「原爆の図」に魅せられて

東京, 12月13日, /AJMEDIA/

20年以上にわたってある絵と歩み続けてきた人がいる。感想を問われて答えることができないほどの衝撃をその絵から受けたことをきっかけに、その美術館の学芸員になった。

「こんな作品は世界中探しても他にないと思います。今も私は強く心を打たれているのです」

原爆が投下された広島の惨状などを描いた「原爆の図」。

展示されているのは、被爆地から遠く離れた埼玉県東松山市の美術館。

なぜ、その人は「原爆の図」に魅せられたのか。答えを探すため、私は美術館へと向かった。

(さいたま放送局記者 江田剛章)

「原爆の図」
「原爆の図」が展示されている美術館は、埼玉県中部の東松山市、川沿いの田畑が広がる静かな場所にたたずんでいた。
原爆の図 丸木美術館
都心からは公共交通機関を使って1時間あまり。

最寄りの駅からは歩くと30分ほどかかった。

取材した12月には平日にも関わらず多くの人が訪れていた。
丸木位里(左)と妻の丸木俊(右)
原爆の図の作者である広島出身の画家・丸木位里と妻の丸木俊は、位里のふるさとの風景を思わせるこの場所に美術館を開いた。

そして、となりに自宅とアトリエを作り、創作活動を続けた。
「原爆の図 第1部 幽霊」
美術館に入ると、15の連作である「原爆の図」のうち14の作品が展示されていた。

私が最も印象に残ったのは、2階のスペースに展示されている「第1部 幽霊」だった。
着物は燃え落ち、ただれた皮膚を引きずる人々。
眠っているように見える赤子。
あてもなくさまよう人たち。
原爆投下直後の広島に入り、2人はその後、その惨状を描き始めた。

そして、1950年に完成したのが「幽霊」だ。

縦1.8メートル、横7.2メートルの大きさで、油彩画家の俊による写実的でリアルな絵のタッチと、日本画家の位里による水墨画の技法によって描かれた作品の存在感に、私は圧倒された。
展示スペースの前には、2人のメッセージが添えられている。訪れた人たちの多くは、この作品を見てはメッセージを読み、考えを巡らせているように見える。
「原爆の図」と歩み続ける学芸員
美術館で作品について説明をしている人がいた。

学芸員の岡村幸宣さん、「原爆の図」に魅せられたまさにその人だ。
柔らかい語り口で来館者のどんな質問にも丁寧に答えていた。

東京で生まれ育った岡村さんは、幼いころから絵画を見たり、描いたりすることが好きだった。

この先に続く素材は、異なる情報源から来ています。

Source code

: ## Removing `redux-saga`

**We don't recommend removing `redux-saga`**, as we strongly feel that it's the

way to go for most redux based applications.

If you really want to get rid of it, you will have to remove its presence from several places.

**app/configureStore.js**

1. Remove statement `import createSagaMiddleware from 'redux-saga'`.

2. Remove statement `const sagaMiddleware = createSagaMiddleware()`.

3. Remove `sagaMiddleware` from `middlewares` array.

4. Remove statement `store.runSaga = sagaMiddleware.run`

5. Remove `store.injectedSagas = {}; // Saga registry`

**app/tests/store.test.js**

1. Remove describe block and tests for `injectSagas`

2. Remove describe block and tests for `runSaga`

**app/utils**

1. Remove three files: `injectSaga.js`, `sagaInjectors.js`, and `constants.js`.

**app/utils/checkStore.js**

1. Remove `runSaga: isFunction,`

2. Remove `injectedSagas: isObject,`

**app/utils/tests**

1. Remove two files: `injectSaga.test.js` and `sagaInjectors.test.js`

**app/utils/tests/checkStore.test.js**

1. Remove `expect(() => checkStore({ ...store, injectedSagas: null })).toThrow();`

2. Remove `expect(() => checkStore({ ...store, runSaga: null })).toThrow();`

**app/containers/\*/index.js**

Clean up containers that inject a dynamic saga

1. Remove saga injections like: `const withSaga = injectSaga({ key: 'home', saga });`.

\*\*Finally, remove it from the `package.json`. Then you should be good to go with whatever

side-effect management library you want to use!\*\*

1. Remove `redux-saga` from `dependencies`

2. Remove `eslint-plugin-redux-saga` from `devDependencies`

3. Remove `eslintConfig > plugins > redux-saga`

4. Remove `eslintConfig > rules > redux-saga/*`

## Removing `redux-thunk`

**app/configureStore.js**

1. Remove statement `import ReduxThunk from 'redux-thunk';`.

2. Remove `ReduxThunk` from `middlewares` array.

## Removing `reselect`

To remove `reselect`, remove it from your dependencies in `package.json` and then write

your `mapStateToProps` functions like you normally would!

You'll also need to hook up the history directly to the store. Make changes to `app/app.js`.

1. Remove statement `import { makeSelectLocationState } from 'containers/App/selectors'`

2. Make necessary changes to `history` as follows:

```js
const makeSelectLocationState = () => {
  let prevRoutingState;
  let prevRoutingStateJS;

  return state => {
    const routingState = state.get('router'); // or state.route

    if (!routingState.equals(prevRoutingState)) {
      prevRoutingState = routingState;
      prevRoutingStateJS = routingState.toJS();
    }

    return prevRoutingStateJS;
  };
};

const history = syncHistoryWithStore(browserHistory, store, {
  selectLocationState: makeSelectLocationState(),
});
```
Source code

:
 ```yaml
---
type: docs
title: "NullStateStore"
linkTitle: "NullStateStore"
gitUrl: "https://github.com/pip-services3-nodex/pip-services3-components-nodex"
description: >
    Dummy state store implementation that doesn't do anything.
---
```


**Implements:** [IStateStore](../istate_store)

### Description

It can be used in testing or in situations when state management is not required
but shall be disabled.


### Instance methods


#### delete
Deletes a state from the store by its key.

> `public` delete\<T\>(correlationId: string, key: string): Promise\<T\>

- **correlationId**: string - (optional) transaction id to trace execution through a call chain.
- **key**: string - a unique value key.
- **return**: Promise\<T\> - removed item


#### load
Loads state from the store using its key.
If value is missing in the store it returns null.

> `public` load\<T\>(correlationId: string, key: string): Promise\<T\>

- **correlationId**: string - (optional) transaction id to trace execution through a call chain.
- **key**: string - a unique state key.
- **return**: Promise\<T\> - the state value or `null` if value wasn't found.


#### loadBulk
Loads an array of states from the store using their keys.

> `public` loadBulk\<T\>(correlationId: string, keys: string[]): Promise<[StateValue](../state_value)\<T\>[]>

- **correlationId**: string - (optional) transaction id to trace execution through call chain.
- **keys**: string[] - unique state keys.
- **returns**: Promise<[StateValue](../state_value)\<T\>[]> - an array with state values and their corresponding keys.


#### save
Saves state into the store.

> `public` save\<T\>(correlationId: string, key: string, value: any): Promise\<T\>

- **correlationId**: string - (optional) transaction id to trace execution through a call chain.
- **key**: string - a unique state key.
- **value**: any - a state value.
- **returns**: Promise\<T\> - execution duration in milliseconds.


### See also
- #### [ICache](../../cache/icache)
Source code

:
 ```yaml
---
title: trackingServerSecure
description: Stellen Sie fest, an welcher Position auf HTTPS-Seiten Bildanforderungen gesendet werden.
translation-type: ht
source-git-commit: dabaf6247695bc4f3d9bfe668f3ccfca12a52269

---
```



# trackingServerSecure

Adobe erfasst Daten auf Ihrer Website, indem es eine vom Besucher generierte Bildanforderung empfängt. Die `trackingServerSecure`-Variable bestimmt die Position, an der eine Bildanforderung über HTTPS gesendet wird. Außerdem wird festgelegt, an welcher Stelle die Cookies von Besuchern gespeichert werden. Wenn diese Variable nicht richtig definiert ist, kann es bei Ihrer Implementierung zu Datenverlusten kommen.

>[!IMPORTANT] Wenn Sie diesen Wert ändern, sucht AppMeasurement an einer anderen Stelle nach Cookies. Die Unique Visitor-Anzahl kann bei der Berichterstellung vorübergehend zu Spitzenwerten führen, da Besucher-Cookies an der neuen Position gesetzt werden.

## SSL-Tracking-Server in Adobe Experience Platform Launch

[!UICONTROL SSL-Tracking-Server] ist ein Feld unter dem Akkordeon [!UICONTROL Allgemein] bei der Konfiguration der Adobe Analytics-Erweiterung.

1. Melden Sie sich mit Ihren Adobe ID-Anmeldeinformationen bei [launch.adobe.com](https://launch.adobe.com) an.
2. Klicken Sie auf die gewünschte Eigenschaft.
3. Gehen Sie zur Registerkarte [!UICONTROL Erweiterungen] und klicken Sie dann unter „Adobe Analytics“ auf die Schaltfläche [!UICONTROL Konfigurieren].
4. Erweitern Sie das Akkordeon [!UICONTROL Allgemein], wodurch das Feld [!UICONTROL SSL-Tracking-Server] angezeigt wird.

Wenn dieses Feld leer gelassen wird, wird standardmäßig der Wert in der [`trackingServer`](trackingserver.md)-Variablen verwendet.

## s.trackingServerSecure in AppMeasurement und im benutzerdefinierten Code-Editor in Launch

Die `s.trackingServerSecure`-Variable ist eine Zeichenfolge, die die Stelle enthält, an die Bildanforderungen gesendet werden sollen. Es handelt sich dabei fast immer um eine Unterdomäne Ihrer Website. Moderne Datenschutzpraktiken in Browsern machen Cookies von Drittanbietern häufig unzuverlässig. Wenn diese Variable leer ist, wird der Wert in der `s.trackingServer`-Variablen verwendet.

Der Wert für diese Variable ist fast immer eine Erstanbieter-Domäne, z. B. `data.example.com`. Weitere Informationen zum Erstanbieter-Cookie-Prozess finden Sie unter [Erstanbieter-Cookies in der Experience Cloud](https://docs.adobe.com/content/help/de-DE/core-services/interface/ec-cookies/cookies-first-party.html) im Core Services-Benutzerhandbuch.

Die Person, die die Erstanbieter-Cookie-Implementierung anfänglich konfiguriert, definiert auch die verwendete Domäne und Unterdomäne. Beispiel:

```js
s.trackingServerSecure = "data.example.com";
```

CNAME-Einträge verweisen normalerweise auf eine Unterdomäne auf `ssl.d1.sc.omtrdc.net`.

大学に進学して学芸員の資格をとるための実習でこの美術館を訪れ、出会ったのが「原爆の図」だった。
岡村幸宣さん
「感想を聞かれても答えることができなかったのを今も覚えています。美しさと恐ろしさ、明るさと暗さ、そしてどこか温かさや優しささえ感じる。とてもひとつの感想に収まる絵ではない。ただただ驚くばかりでした」
美術館就職前の岡村さん
大学を卒業したあと、岡村さんは、国内外を放浪し、美術作品に触れる機会を持ち続けた。

しかし、「原爆の図」がその心から離れることはなかった。

時間をかけてこの作品と向き合いたい。

2001年、美術館への就職を決めた。
運営危機を乗り越えて
就職した岡村さんを待っていたのは美術館の窮地だった。

もともと減少傾向にあった来館者は、丸木夫妻がいずれも亡くなった2000年以降、「2人に会える」「創作の様子をかいま見ることができる」といった特徴を失うと、急激に減っていた。

収益のほとんどを入館料や個人の寄付に頼っていたため、美術館の維持に必要な年間3000万円の資金を集めることができず、収入が年間2000万円に満たない年が続いた。

美術館に足を運んでもらい、「原爆の図」を見てもらうためにはどうすればよいのか。岡村さんが着目したのが、若い世代へのアプローチだった。

かつて自分がそうだったように、この作品から何かを感じてほしい。15年ほど前、埼玉県の高校で講演したのをきっかけに、各地の学校で講演や講義を行うようになった。